▸ What to do: Exclude the images, then return every line below exactly as written.

▸ Listed entries:
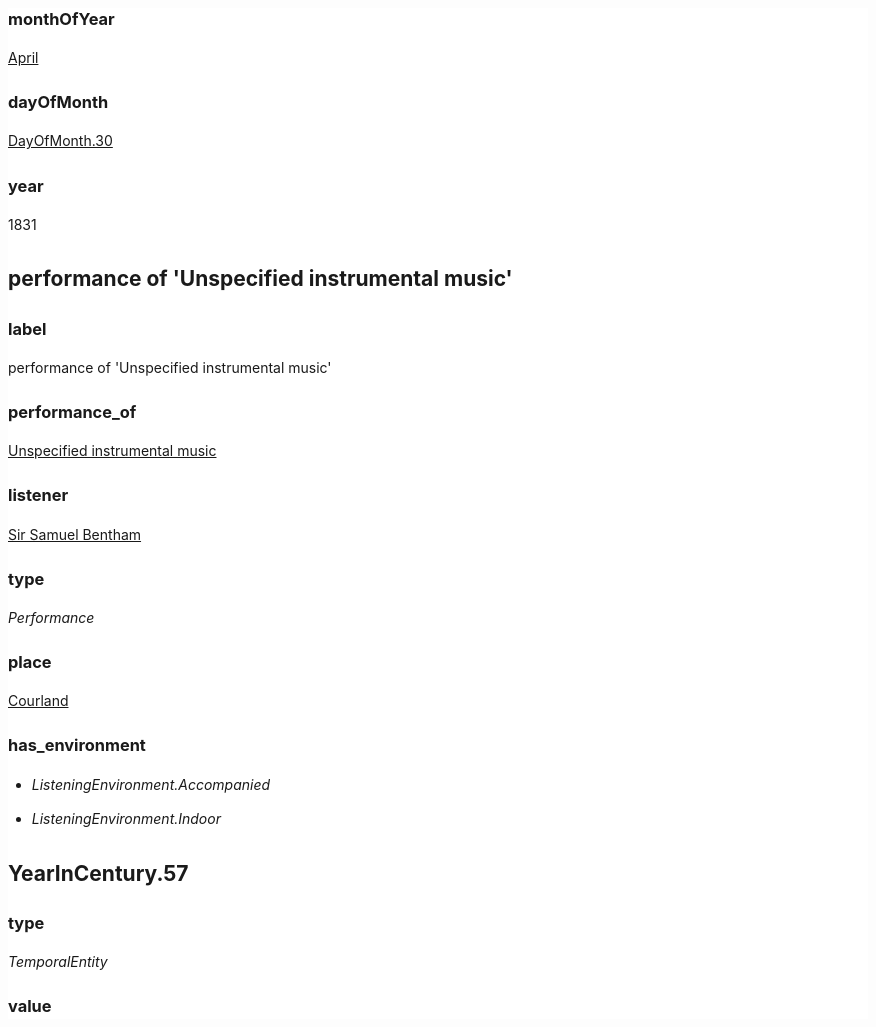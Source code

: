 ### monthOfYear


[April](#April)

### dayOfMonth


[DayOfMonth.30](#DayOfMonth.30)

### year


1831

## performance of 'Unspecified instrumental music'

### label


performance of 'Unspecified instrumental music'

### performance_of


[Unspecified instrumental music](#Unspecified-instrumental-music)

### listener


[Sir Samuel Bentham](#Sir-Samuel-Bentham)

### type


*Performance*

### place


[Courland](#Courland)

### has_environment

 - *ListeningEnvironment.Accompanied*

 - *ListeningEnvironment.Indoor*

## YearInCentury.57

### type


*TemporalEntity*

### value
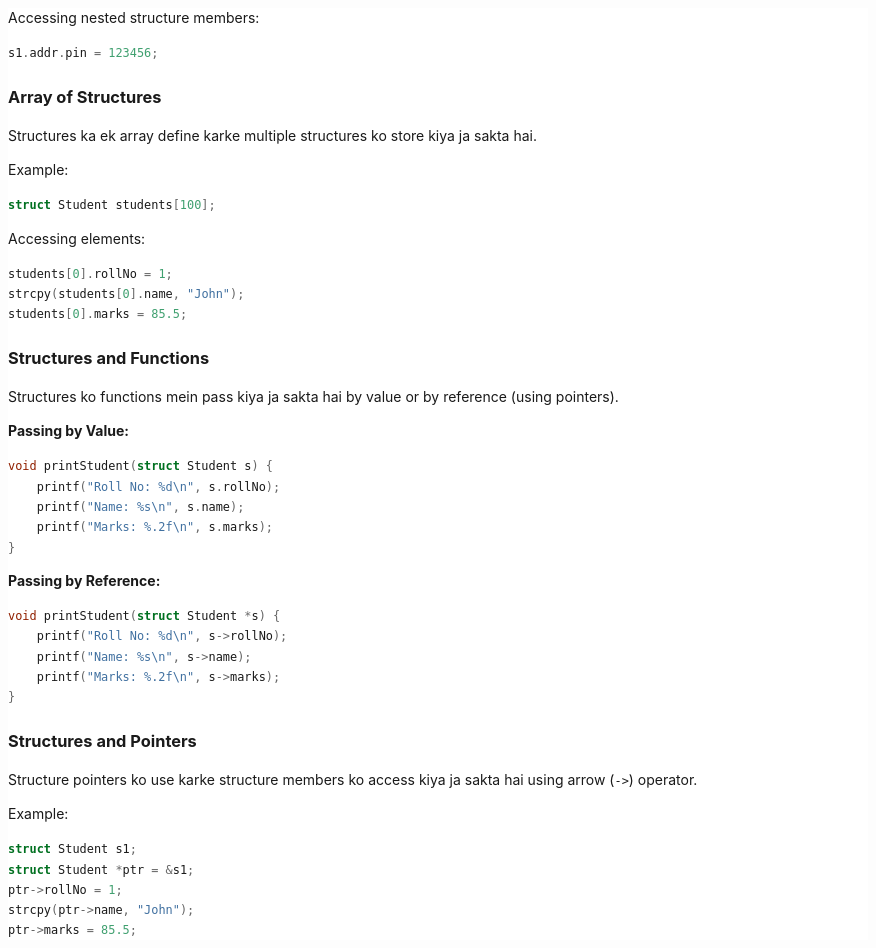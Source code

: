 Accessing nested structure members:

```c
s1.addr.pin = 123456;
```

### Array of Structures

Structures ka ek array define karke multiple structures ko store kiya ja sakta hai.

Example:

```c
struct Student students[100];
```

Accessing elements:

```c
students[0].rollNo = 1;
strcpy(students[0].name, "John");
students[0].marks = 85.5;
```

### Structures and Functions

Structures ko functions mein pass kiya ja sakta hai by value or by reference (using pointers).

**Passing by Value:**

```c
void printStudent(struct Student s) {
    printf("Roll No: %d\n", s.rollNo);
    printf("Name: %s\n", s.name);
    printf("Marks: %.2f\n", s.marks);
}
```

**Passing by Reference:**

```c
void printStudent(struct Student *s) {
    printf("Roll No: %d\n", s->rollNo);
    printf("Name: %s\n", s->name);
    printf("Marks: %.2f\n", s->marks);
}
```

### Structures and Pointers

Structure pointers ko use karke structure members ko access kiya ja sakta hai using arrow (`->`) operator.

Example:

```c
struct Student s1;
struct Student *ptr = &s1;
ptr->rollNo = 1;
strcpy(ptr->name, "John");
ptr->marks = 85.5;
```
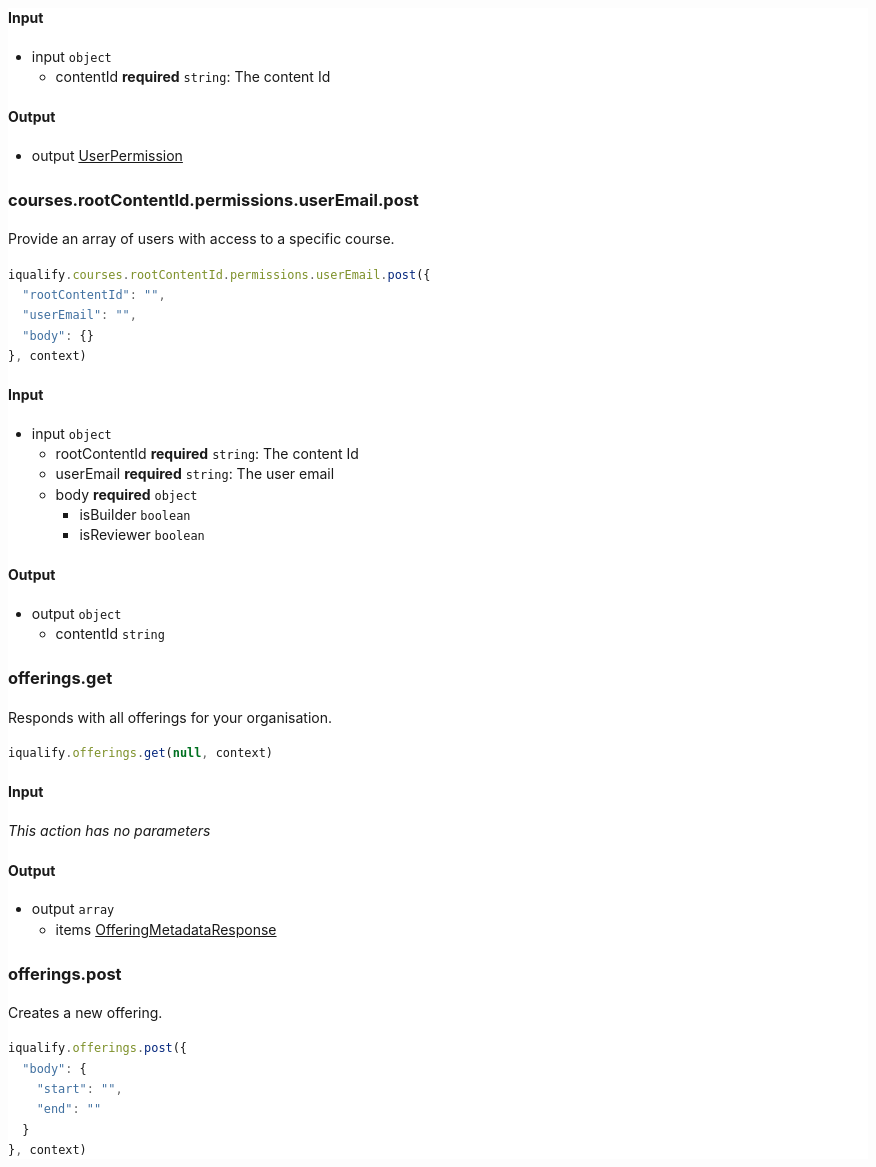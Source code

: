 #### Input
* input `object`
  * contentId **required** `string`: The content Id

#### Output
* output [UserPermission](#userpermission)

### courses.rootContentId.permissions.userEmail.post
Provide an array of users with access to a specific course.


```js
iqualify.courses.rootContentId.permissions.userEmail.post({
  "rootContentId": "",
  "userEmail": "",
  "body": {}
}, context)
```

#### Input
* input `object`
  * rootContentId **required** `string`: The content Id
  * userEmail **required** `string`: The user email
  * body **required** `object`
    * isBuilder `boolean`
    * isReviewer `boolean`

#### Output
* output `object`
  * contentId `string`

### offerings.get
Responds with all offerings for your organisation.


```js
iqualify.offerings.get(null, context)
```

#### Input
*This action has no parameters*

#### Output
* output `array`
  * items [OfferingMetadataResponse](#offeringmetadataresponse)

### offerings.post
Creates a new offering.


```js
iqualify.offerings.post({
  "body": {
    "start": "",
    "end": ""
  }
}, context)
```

▸ Reply to the task:
Source code

: ### monthOfYear


[April](#April)

### dayOfMonth


[DayOfMonth.30](#DayOfMonth.30)

### year


1831

## performance of 'Unspecified instrumental music'

### label


performance of 'Unspecified instrumental music'

### performance_of


[Unspecified instrumental music](#Unspecified-instrumental-music)

### listener


[Sir Samuel Bentham](#Sir-Samuel-Bentham)

### type


*Performance*

### place


[Courland](#Courland)

### has_environment

 - *ListeningEnvironment.Accompanied*

 - *ListeningEnvironment.Indoor*

## YearInCentury.57

### type


*TemporalEntity*

### value
Source code

: Accessing nested structure members:

```c
s1.addr.pin = 123456;
```

### Array of Structures

Structures ka ek array define karke multiple structures ko store kiya ja sakta hai.

Example:

```c
struct Student students[100];
```

Accessing elements:

```c
students[0].rollNo = 1;
strcpy(students[0].name, "John");
students[0].marks = 85.5;
```

### Structures and Functions

Structures ko functions mein pass kiya ja sakta hai by value or by reference (using pointers).

**Passing by Value:**

```c
void printStudent(struct Student s) {
    printf("Roll No: %d\n", s.rollNo);
    printf("Name: %s\n", s.name);
    printf("Marks: %.2f\n", s.marks);
}
```

**Passing by Reference:**

```c
void printStudent(struct Student *s) {
    printf("Roll No: %d\n", s->rollNo);
    printf("Name: %s\n", s->name);
    printf("Marks: %.2f\n", s->marks);
}
```

### Structures and Pointers

Structure pointers ko use karke structure members ko access kiya ja sakta hai using arrow (`->`) operator.

Example:

```c
struct Student s1;
struct Student *ptr = &s1;
ptr->rollNo = 1;
strcpy(ptr->name, "John");
ptr->marks = 85.5;
```
Source code

: #### Input
* input `object`
  * contentId **required** `string`: The content Id

#### Output
* output [UserPermission](#userpermission)

### courses.rootContentId.permissions.userEmail.post
Provide an array of users with access to a specific course.


```js
iqualify.courses.rootContentId.permissions.userEmail.post({
  "rootContentId": "",
  "userEmail": "",
  "body": {}
}, context)
```

#### Input
* input `object`
  * rootContentId **required** `string`: The content Id
  * userEmail **required** `string`: The user email
  * body **required** `object`
    * isBuilder `boolean`
    * isReviewer `boolean`

#### Output
* output `object`
  * contentId `string`

### offerings.get
Responds with all offerings for your organisation.


```js
iqualify.offerings.get(null, context)
```

#### Input
*This action has no parameters*

#### Output
* output `array`
  * items [OfferingMetadataResponse](#offeringmetadataresponse)

### offerings.post
Creates a new offering.


```js
iqualify.offerings.post({
  "body": {
    "start": "",
    "end": ""
  }
}, context)
```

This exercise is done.